Im waiting to hear back right now, will keep you posted. thanks for all your ideas and help, its giving me some questions to ask my mechanic so I sound like I know what Im talking about - I HATE being a girl going to the mechanic, Im pretty smart but they always talk down.... GGGGRRRRR 

Oh did I rant there????Lol


----------



## krypt (Oct 25, 2005)

Hellrazor said:


> Im waiting to hear back right now, will keep you posted. thanks for all your ideas and help, its giving me some questions to ask my mechanic so I sound like I know what Im talking about - I HATE being a girl going to the mechanic, Im pretty smart but they always talk down.... GGGGRRRRR
> 
> Oh did I rant there????Lol


i help with cars anytime hey ...moisture in tail pipe can also produce white smoke which is nothing at all as long as it is moisture.....have you had any type of power loss?


----------



## Hellrazor (Jun 18, 2006)

not really, but the last times i had the gaskets changed i didnt notice, realized my coolent was leaking but not going anywhere and brought it in. Its hard to say. Guess play the waiting game....


----------



## krypt (Oct 25, 2005)

Hellrazor said:


> not really, but the last times i had the gaskets changed i didnt notice, realized my coolent was leaking but not going anywhere and brought it in. Its hard to say. Guess play the waiting game....
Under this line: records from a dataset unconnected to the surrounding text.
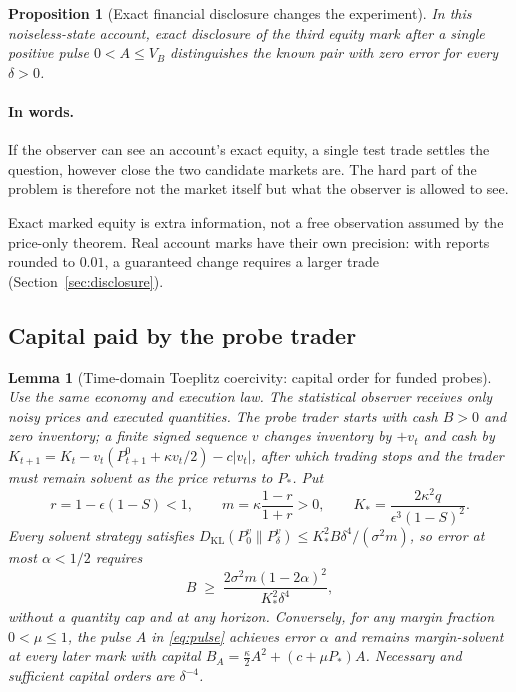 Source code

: \documentclass[12pt]{article}
\newtheorem{proposition}[theorem]{Proposition}
\newtheorem{lemma}[theorem]{Lemma}
\theoremstyle{definition}
\theoremstyle{remark}
\newcommand{\KL}{D_{\mathrm{KL}}}
\begin{document}
\begin{proposition}[Exact financial disclosure changes the experiment]\label{prop:disclosure}
In this noiseless-state account, exact disclosure of the third equity mark after a single positive pulse $0<A\le V_B$ distinguishes the known pair with zero error for every $\delta>0$.
\end{proposition}

\paragraph{In words.} If the observer can see an account's exact equity, a single test trade settles the question, however close the two candidate markets are. The hard part of the problem is therefore not the market itself but what the observer is allowed to see.

Exact marked equity is extra information, not a free observation assumed by the price-only theorem. Real account marks have their own precision: with reports rounded to $0.01$, a guaranteed change requires a larger trade (Section~\ref{sec:disclosure}).

\subsection{Capital paid by the probe trader}

\begin{lemma}[Time-domain Toeplitz coercivity: capital order for funded probes]\label{thm:capital}
Use the same economy and execution law. The statistical observer receives only noisy prices and executed quantities. The probe trader starts with cash $B>0$ and zero inventory; a finite signed sequence $v$ changes inventory by $+v_t$ and cash by $K_{t+1}=K_t-v_t(P^0_{t+1}+\kappa v_t/2)-c|v_t|$, after which trading stops and the trader must remain solvent as the price returns to $P_*$. Put
\[
r=1-\epsilon(1-S)<1,\qquad m=\kappa\frac{1-r}{1+r}>0,\qquad K_*=\frac{2\kappa^2q}{\epsilon^3(1-S)^2}.
\]
Every solvent strategy satisfies $\KL(P_0^v\|P_\delta^v)\le K_*^2B\delta^4/(\sigma^2m)$, so error at most $\alpha<1/2$ requires
\begin{equation}\label{eq:Bmin}
B\;\ge\;\frac{2\sigma^2m(1-2\alpha)^2}{K_*^2\delta^4},
\end{equation}
without a quantity cap and at any horizon. Conversely, for any margin fraction $0<\mu\le1$, the pulse $A$ in \eqref{eq:pulse} achieves error $\alpha$ and remains margin-solvent at every later mark with capital $B_A=\tfrac{\kappa}{2}A^2+(c+\mu P_*)A$. Necessary and sufficient capital orders are $\delta^{-4}$.
\end{lemma}
\end{document}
no power loss dont worry about piston rings then ....just curious how long did you drive car while needle in the red? are they looking at car right now? tell me everything he says .....i hate the waiting game  i just dont wanna see anyone get taken by a mechanic .....


----------



## Hellrazor (Jun 18, 2006)

For starters I noticed a burning coolent smell, thinking it was a driver infront of me I passed him, then it didnt go away. I pulled off the highway (oh ya, I was on the highway) towards my destination and at the stop light i noticed the needle was creaping into the red and my check guages light was on. I drove it maybe a mile in the red - thats pushing it. I saw the smoke, turned on my air conditioning to "cool" (dumb idea) then all the smoke came in my vents. Notsure if there was smoke until that point or not - I could just smell burnt coolent - then the needle was just inside the red, so I pulled over, lifted my hood and waited about 15 min to cool down. there was coolent alllllll over the ground at this point. 
Usually I keep coolent and water in my trunk but since I purchased pressure treated ties this weekend for my gardens, the water and coolent is on the ground beside my house......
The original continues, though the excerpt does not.